| EXERCISE REQUIREMENTS |
There is material below. Print exactly the lines starting at the line with "11 | 20 | 581 |" and ending at the line with "src\\uni_modules\\uni-transition\\components\\uni-transition | 2", ends included, and no others.
-- EXCERPTED DATA follows --
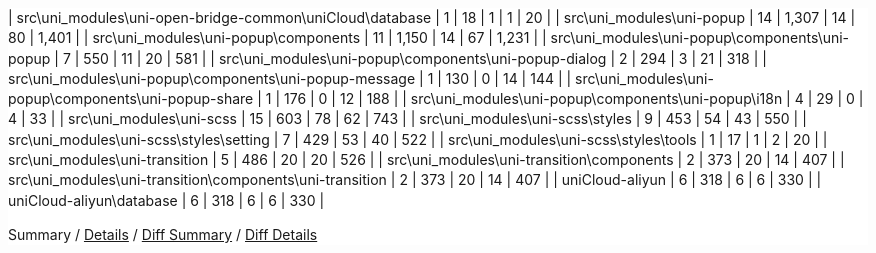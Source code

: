 | src\\uni_modules\\uni-open-bridge-common\\uniCloud\\database | 1 | 18 | 1 | 1 | 20 |
| src\\uni_modules\\uni-popup | 14 | 1,307 | 14 | 80 | 1,401 |
| src\\uni_modules\\uni-popup\\components | 11 | 1,150 | 14 | 67 | 1,231 |
| src\\uni_modules\\uni-popup\\components\\uni-popup | 7 | 550 | 11 | 20 | 581 |
| src\\uni_modules\\uni-popup\\components\\uni-popup-dialog | 2 | 294 | 3 | 21 | 318 |
| src\\uni_modules\\uni-popup\\components\\uni-popup-message | 1 | 130 | 0 | 14 | 144 |
| src\\uni_modules\\uni-popup\\components\\uni-popup-share | 1 | 176 | 0 | 12 | 188 |
| src\\uni_modules\\uni-popup\\components\\uni-popup\\i18n | 4 | 29 | 0 | 4 | 33 |
| src\\uni_modules\\uni-scss | 15 | 603 | 78 | 62 | 743 |
| src\\uni_modules\\uni-scss\\styles | 9 | 453 | 54 | 43 | 550 |
| src\\uni_modules\\uni-scss\\styles\\setting | 7 | 429 | 53 | 40 | 522 |
| src\\uni_modules\\uni-scss\\styles\\tools | 1 | 17 | 1 | 2 | 20 |
| src\\uni_modules\\uni-transition | 5 | 486 | 20 | 20 | 526 |
| src\\uni_modules\\uni-transition\\components | 2 | 373 | 20 | 14 | 407 |
| src\\uni_modules\\uni-transition\\components\\uni-transition | 2 | 373 | 20 | 14 | 407 |
| uniCloud-aliyun | 6 | 318 | 6 | 6 | 330 |
| uniCloud-aliyun\\database | 6 | 318 | 6 | 6 | 330 |

Summary / [Details](details.md) / [Diff Summary](diff.md) / [Diff Details](diff-details.md)
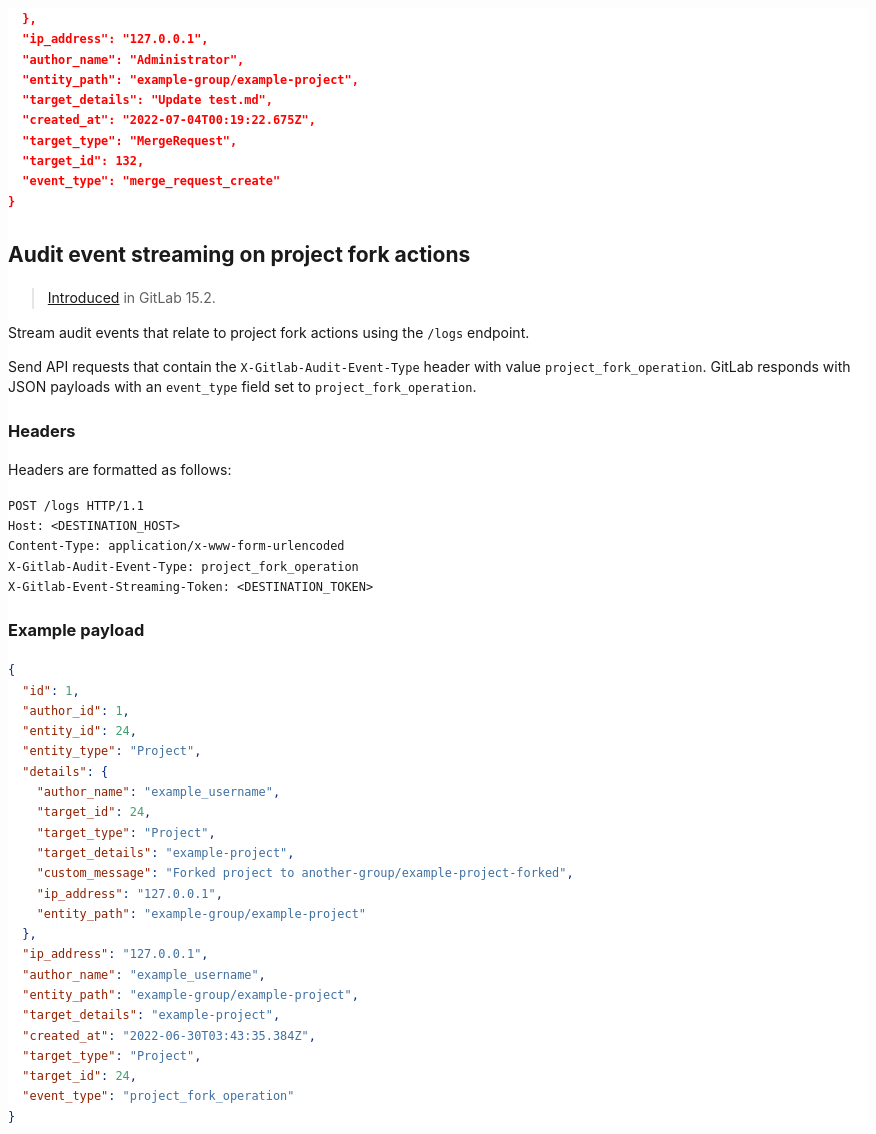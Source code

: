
 ```json
  },
  "ip_address": "127.0.0.1",
  "author_name": "Administrator",
  "entity_path": "example-group/example-project",
  "target_details": "Update test.md",
  "created_at": "2022-07-04T00:19:22.675Z",
  "target_type": "MergeRequest",
  "target_id": 132,
  "event_type": "merge_request_create"
}
```

## Audit event streaming on project fork actions

> [Introduced](https://gitlab.com/gitlab-org/gitlab/-/merge_requests/90916) in GitLab 15.2.

Stream audit events that relate to project fork actions using the `/logs` endpoint.

Send API requests that contain the `X-Gitlab-Audit-Event-Type` header with value `project_fork_operation`. GitLab responds with JSON payloads with an
`event_type` field set to `project_fork_operation`.

### Headers

Headers are formatted as follows:

```plaintext
POST /logs HTTP/1.1
Host: <DESTINATION_HOST>
Content-Type: application/x-www-form-urlencoded
X-Gitlab-Audit-Event-Type: project_fork_operation
X-Gitlab-Event-Streaming-Token: <DESTINATION_TOKEN>
```

### Example payload

```json
{
  "id": 1,
  "author_id": 1,
  "entity_id": 24,
  "entity_type": "Project",
  "details": {
    "author_name": "example_username",
    "target_id": 24,
    "target_type": "Project",
    "target_details": "example-project",
    "custom_message": "Forked project to another-group/example-project-forked",
    "ip_address": "127.0.0.1",
    "entity_path": "example-group/example-project"
  },
  "ip_address": "127.0.0.1",
  "author_name": "example_username",
  "entity_path": "example-group/example-project",
  "target_details": "example-project",
  "created_at": "2022-06-30T03:43:35.384Z",
  "target_type": "Project",
  "target_id": 24,
  "event_type": "project_fork_operation"
}
```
-- EXCERPTED DATA concluded --
| EXPECTED OUTPUT |
| src\\uni_modules\\uni-popup\\components\\uni-popup | 7 | 550 | 11 | 20 | 581 |
| src\\uni_modules\\uni-popup\\components\\uni-popup-dialog | 2 | 294 | 3 | 21 | 318 |
| src\\uni_modules\\uni-popup\\components\\uni-popup-message | 1 | 130 | 0 | 14 | 144 |
| src\\uni_modules\\uni-popup\\components\\uni-popup-share | 1 | 176 | 0 | 12 | 188 |
| src\\uni_modules\\uni-popup\\components\\uni-popup\\i18n | 4 | 29 | 0 | 4 | 33 |
| src\\uni_modules\\uni-scss | 15 | 603 | 78 | 62 | 743 |
| src\\uni_modules\\uni-scss\\styles | 9 | 453 | 54 | 43 | 550 |
| src\\uni_modules\\uni-scss\\styles\\setting | 7 | 429 | 53 | 40 | 522 |
| src\\uni_modules\\uni-scss\\styles\\tools | 1 | 17 | 1 | 2 | 20 |
| src\\uni_modules\\uni-transition | 5 | 486 | 20 | 20 | 526 |
| src\\uni_modules\\uni-transition\\components | 2 | 373 | 20 | 14 | 407 |
| src\\uni_modules\\uni-transition\\components\\uni-transition | 2 | 373 | 20 | 14 | 407 |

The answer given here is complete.